Press Releases

Paccione Urges College Loan Consolidation - 6/23/2006

For Immediate  Release: June 23, 2006
Contact: James Thompson
(970) 222-6397



Loan interest rates to skyrocket on July 1, thanks in part to Rep. Marilyn Musgrave’s ties to special interests.

FORT COLLINS—State Rep. Angie Paccione is reminding current college students and college graduates to consolidate their loans before student loan interest rates skyrocket on July 1.

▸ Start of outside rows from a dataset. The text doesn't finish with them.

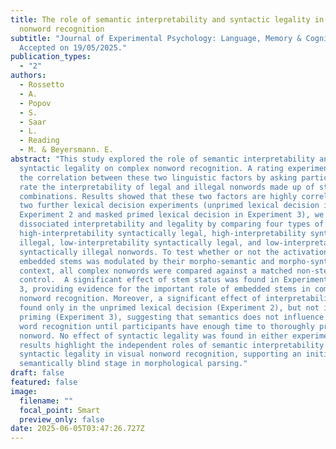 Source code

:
 ```yaml
---
title: The role of semantic interpretability and syntactic legality in complex
  nonword recognition
subtitle: "Journal of Experimental Psychology: Language, Memory & Cognition.
  Accepted on 19/05/2025."
publication_types:
  - "2"
authors:
  - Rossetto
  - A.
  - Popov
  - S.
  - Saar
  - L.
  - Reading
  - M. & Beyersmann. E.
abstract: "This study explored the role of semantic interpretability and
  syntactic legality on complex nonword recognition. A rating experiment tested
  the correlation between these two linguistic factors by asking participants to
  rate the interpretability of legal and illegal nonwords made up of stem-suffix
  combinations. Results showed that these two factors are highly correlated. In
  two further lexical decision experiments (unprimed lexical decision in
  Experiment 2 and masked primed lexical decision in Experiment 3), we carefully
  dissociated interpretability and legality by comparing four types of nonwords:
  high-interpretability syntactically legal, high-interpretability syntactically
  illegal, low-interpretability syntactically legal, and low-interpretability
  syntactically illegal nonwords. To test whether or not the activation of
  embedded stems was modulated by their morpho-semantic and morpho-syntactic
  context, all complex nonwords were compared against a matched non-stem
  control.  A significant effect of stem status was found in Experiments 2 and
  3, providing evidence for the important role of embedded stems in complex
  nonword recognition. Moreover, a significant effect of interpretability was
  found only in the unprimed lexical decision (Experiment 2), but not in masked
  priming (Experiment 3), suggesting that semantics does not influence complex
  word recognition until participants have enough time to thoroughly process the
  nonword. No effect of syntactic legality was found in either experiment. These
  results highlight the independent roles of semantic interpretability and
  syntactic legality in visual nonword recognition, supporting an initial
  semantically blind stage in morphological parsing."
draft: false
featured: false
image:
  filename: ""
  focal_point: Smart
  preview_only: false
date: 2025-06-05T03:47:26.727Z
---
```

Starting July 1, the interest rate on government-guaranteed loans will increase by 30 to 40 percent because of S. 1932, the so-called “Deficit Reduction Act of 2005,” which actually increased the deficit by $30 billion, and which Rep. Marilyn Musgrave approved in lieu of more comprehensive deficit reduction plans proposed by Democrats in Congress.

All told, the Republican-led Congress has slashed $12 billion from federal student aid programs to help finance $70 billion in tax breaks for the wealthiest Americans.

Sallie Mae—a student loan provider that stands to profit immensely from interest rate hikes—and its employees have contributed $2.7 million to Congress members and congressional PACs since 2002, including $6,000 to Musgrave’s campaigns ($3,000 this year and $3,000 in the 2004 election cycle).

“At a time America is striving to compete in the world marketplace, Marilyn voted to make it vastly more difficult for students to get an education, while making it easier for the rich to get richer,” Paccione said. “Her ties to special interests are not in America’s best interests.”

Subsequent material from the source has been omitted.